### YOUR ASSIGNMENT
Exactly as written, write out the lines below from the first to the one containing "When a user", inclusive. Pictures do not belong in the copy.

### Collection entries
########################################
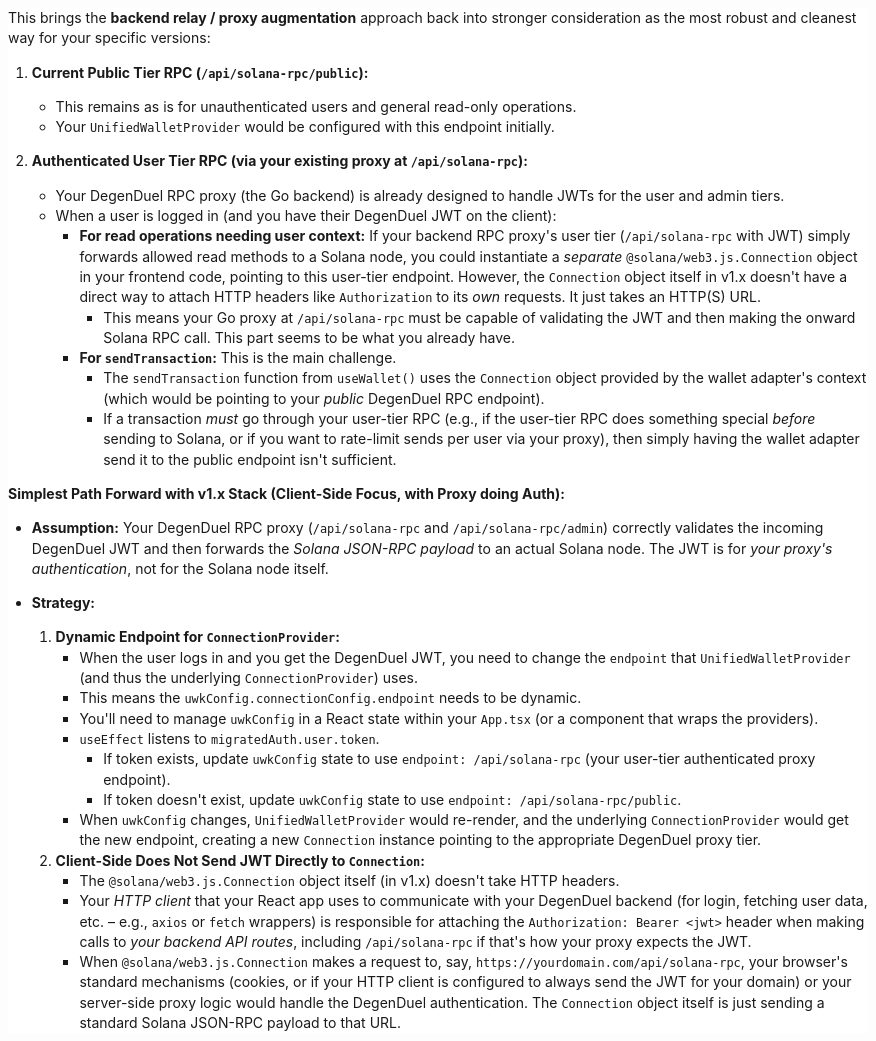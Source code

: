 This brings the **backend relay / proxy augmentation** approach back into stronger consideration as the most robust and cleanest way for your specific versions:

1.  **Current Public Tier RPC (`/api/solana-rpc/public`):**
    *   This remains as is for unauthenticated users and general read-only operations.
    *   Your `UnifiedWalletProvider` would be configured with this endpoint initially.

2.  **Authenticated User Tier RPC (via your existing proxy at `/api/solana-rpc`):**
    *   Your DegenDuel RPC proxy (the Go backend) is already designed to handle JWTs for the user and admin tiers.
    *   When a user is logged in (and you have their DegenDuel JWT on the client):
        *   **For read operations needing user context:** If your backend RPC proxy's user tier (`/api/solana-rpc` with JWT) simply forwards allowed read methods to a Solana node, you could instantiate a *separate* `@solana/web3.js.Connection` object in your frontend code, pointing to this user-tier endpoint. However, the `Connection` object itself in v1.x doesn't have a direct way to attach HTTP headers like `Authorization` to its *own* requests. It just takes an HTTP(S) URL.
            *   This means your Go proxy at `/api/solana-rpc` must be capable of validating the JWT and then making the onward Solana RPC call. This part seems to be what you already have.
        *   **For `sendTransaction`:** This is the main challenge.
            *   The `sendTransaction` function from `useWallet()` uses the `Connection` object provided by the wallet adapter's context (which would be pointing to your *public* DegenDuel RPC endpoint).
            *   If a transaction *must* go through your user-tier RPC (e.g., if the user-tier RPC does something special *before* sending to Solana, or if you want to rate-limit sends per user via your proxy), then simply having the wallet adapter send it to the public endpoint isn't sufficient.

**Simplest Path Forward with v1.x Stack (Client-Side Focus, with Proxy doing Auth):**

*   **Assumption:** Your DegenDuel RPC proxy (`/api/solana-rpc` and `/api/solana-rpc/admin`) correctly validates the incoming DegenDuel JWT and then forwards the *Solana JSON-RPC payload* to an actual Solana node. The JWT is for *your proxy's authentication*, not for the Solana node itself.

*   **Strategy:**
    1.  **Dynamic Endpoint for `ConnectionProvider`:**
        *   When the user logs in and you get the DegenDuel JWT, you need to change the `endpoint` that `UnifiedWalletProvider` (and thus the underlying `ConnectionProvider`) uses.
        *   This means the `uwkConfig.connectionConfig.endpoint` needs to be dynamic.
        *   You'll need to manage `uwkConfig` in a React state within your `App.tsx` (or a component that wraps the providers).
        *   `useEffect` listens to `migratedAuth.user.token`.
            *   If token exists, update `uwkConfig` state to use `endpoint: /api/solana-rpc` (your user-tier authenticated proxy endpoint).
            *   If token doesn't exist, update `uwkConfig` state to use `endpoint: /api/solana-rpc/public`.
        *   When `uwkConfig` changes, `UnifiedWalletProvider` would re-render, and the underlying `ConnectionProvider` would get the new endpoint, creating a new `Connection` instance pointing to the appropriate DegenDuel proxy tier.
    2.  **Client-Side Does Not Send JWT Directly to `Connection`:**
        *   The `@solana/web3.js.Connection` object itself (in v1.x) doesn't take HTTP headers.
        *   Your *HTTP client* that your React app uses to communicate with your DegenDuel backend (for login, fetching user data, etc. – e.g., `axios` or `fetch` wrappers) is responsible for attaching the `Authorization: Bearer <jwt>` header when making calls to *your backend API routes*, including `/api/solana-rpc` if that's how your proxy expects the JWT.
        *   When `@solana/web3.js.Connection` makes a request to, say, `https://yourdomain.com/api/solana-rpc`, your browser's standard mechanisms (cookies, or if your HTTP client is configured to always send the JWT for your domain) or your server-side proxy logic would handle the DegenDuel authentication. The `Connection` object itself is just sending a standard Solana JSON-RPC payload to that URL.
########################################
### RESPONSE BOX
Source code

: This brings the **backend relay / proxy augmentation** approach back into stronger consideration as the most robust and cleanest way for your specific versions:

1.  **Current Public Tier RPC (`/api/solana-rpc/public`):**
    *   This remains as is for unauthenticated users and general read-only operations.
    *   Your `UnifiedWalletProvider` would be configured with this endpoint initially.

2.  **Authenticated User Tier RPC (via your existing proxy at `/api/solana-rpc`):**
    *   Your DegenDuel RPC proxy (the Go backend) is already designed to handle JWTs for the user and admin tiers.
    *   When a user is logged in (and you have their DegenDuel JWT on the client):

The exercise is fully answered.